We take Erdogan's threats seriously, Syrian Kurdish envoy says
A member of the representative office of the Syrian Kurdistan self-ruling government in the Iraqi Kurdistan region said the administration would take serious the threats of Turkey President Recep Tayyip Erdogan over attacking the Kurdish regions in northern Syria.

Erdogan said on Monday that his country was determined to eliminate threats originating in northern Syria, adding a possible attack by Kurdish People Protection Units (YPG) militants that killed two Turkish police was "the final straw."

"We have no patience left regarding some regions in Syria which have the quality of being the source of attacks on our country," Erdogan said in a news conference following a cabinet meeting.

Two Turkish police were killed on Sunday in a guided missile attack in northern Syria's Azaz region, which Turkey said was launched by the YPG, according to the Interior Ministry.

"Although no danger is currently threatening the northern borders of Syria, we are not indifferent to Turkish military movements on the borders of Syrian Kurdistan," the Kurdish Envoy Fathullah Husseini told Kurdpress in an interview.

"Erdogan's threats are always scary and dangerous, and we are by no means indifferent to them, but currently nothing poses a threat to northern Syria," the Kurdish official said, referring to Turkey president's threats.

Mr.
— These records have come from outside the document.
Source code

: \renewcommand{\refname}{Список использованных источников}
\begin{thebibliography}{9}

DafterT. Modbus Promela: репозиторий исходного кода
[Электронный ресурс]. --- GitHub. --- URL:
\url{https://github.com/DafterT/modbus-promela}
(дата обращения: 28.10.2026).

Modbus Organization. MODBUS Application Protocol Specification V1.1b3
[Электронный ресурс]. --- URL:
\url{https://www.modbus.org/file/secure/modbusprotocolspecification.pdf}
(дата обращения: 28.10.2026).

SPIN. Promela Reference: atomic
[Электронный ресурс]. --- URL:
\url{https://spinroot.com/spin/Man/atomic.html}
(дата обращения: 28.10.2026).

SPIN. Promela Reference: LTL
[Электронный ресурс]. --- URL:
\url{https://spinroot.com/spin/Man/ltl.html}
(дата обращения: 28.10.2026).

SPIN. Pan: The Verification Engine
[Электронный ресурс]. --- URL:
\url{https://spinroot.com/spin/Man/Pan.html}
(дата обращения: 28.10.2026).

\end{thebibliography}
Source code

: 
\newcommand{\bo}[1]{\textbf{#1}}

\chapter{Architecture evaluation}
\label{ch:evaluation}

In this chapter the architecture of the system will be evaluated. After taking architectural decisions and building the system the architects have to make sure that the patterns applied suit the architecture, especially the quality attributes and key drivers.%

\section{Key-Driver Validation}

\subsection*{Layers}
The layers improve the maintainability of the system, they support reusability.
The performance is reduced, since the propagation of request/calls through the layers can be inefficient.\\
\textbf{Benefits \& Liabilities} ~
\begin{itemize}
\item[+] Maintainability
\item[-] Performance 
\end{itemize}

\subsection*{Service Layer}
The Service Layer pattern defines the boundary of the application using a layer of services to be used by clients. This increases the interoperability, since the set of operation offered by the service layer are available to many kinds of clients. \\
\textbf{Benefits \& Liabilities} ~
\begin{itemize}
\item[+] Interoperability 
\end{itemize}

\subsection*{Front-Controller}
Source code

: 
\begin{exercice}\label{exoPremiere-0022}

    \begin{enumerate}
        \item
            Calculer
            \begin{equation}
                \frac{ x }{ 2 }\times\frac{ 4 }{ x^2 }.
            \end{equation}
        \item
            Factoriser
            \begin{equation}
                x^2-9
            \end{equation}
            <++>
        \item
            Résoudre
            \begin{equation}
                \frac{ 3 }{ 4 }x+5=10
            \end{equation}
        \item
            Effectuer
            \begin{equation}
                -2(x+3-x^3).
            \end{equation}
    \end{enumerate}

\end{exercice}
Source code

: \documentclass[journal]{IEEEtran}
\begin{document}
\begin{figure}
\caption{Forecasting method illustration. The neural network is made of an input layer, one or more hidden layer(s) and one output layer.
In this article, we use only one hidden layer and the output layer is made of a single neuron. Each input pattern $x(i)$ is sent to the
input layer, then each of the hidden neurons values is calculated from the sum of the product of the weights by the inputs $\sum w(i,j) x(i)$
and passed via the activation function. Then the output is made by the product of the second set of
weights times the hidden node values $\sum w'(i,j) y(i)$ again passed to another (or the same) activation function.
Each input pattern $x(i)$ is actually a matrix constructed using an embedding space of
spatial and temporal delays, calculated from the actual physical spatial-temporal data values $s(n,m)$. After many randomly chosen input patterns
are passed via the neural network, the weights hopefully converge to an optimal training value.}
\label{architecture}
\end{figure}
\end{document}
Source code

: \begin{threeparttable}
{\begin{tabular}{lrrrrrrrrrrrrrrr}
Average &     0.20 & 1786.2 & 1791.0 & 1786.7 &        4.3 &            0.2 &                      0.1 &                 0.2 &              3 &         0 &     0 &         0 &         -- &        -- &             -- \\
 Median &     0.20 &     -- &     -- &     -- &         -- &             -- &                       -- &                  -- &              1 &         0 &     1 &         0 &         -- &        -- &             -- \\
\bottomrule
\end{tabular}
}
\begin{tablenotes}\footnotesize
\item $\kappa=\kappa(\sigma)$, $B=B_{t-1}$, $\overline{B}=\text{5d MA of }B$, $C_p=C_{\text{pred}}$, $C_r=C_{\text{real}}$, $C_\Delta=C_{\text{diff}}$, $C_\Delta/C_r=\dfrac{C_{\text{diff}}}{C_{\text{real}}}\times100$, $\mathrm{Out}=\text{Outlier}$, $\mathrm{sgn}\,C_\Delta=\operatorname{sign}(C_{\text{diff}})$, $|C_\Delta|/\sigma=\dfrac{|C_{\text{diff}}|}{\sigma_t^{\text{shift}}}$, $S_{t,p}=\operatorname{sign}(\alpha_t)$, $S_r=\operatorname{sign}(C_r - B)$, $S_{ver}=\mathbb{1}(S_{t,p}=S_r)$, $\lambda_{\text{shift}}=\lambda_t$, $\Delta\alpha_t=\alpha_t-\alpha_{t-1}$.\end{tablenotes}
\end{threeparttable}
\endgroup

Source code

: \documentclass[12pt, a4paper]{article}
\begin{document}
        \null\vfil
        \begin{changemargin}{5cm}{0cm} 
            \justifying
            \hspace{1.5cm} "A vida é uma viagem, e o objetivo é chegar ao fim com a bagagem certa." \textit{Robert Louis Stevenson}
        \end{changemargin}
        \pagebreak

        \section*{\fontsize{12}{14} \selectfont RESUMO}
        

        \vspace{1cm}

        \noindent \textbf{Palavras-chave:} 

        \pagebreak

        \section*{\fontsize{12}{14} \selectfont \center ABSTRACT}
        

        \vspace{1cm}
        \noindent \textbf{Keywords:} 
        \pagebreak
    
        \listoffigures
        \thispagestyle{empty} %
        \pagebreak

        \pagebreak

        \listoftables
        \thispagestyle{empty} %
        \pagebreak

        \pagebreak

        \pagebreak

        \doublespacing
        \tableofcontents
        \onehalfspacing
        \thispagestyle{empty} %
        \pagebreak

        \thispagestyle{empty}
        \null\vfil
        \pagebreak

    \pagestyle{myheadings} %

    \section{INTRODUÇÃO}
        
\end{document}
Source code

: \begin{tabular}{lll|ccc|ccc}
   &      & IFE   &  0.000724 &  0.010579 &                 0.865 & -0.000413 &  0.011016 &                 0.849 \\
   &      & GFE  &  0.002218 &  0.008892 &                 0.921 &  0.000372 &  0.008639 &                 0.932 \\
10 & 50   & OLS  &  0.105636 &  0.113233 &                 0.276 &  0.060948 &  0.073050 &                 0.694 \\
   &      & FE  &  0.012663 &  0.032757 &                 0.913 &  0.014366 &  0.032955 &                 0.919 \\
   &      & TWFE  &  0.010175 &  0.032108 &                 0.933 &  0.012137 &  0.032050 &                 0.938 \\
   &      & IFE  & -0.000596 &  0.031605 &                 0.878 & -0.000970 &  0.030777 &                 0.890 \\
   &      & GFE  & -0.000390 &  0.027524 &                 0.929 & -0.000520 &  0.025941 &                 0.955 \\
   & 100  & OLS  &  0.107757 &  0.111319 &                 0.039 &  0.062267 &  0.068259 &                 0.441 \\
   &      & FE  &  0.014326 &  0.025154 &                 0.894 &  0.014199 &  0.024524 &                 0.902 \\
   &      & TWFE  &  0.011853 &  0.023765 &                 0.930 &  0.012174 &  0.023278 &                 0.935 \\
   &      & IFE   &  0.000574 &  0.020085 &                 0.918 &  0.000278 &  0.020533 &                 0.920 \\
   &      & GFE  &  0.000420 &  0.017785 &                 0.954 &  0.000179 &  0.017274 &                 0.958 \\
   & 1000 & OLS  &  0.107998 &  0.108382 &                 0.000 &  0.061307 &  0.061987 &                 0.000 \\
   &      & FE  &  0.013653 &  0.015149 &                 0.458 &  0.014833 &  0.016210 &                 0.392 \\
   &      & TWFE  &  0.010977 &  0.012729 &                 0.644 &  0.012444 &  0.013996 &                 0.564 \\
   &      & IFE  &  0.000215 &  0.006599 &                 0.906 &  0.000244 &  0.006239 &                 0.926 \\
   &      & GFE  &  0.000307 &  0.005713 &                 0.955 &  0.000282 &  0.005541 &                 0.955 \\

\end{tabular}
Husseini continued as saying that: "Russia and the United States do not agree with Turkey's new invasion on Syrian Kurdistan and have warned Turkey against such a move."

"Turkey, and especially Erdogan, are not in a good situation, both inside and outside Turkey, and they threaten from time to time in order to divert Turkish public opinion from their problems," the Kurdish envoy further said.

Meanwhile Turkish Foreign Minister Mevlut Cavusoglu said on Wednesday Turkey would “do what is necessary for its security” after the past days events.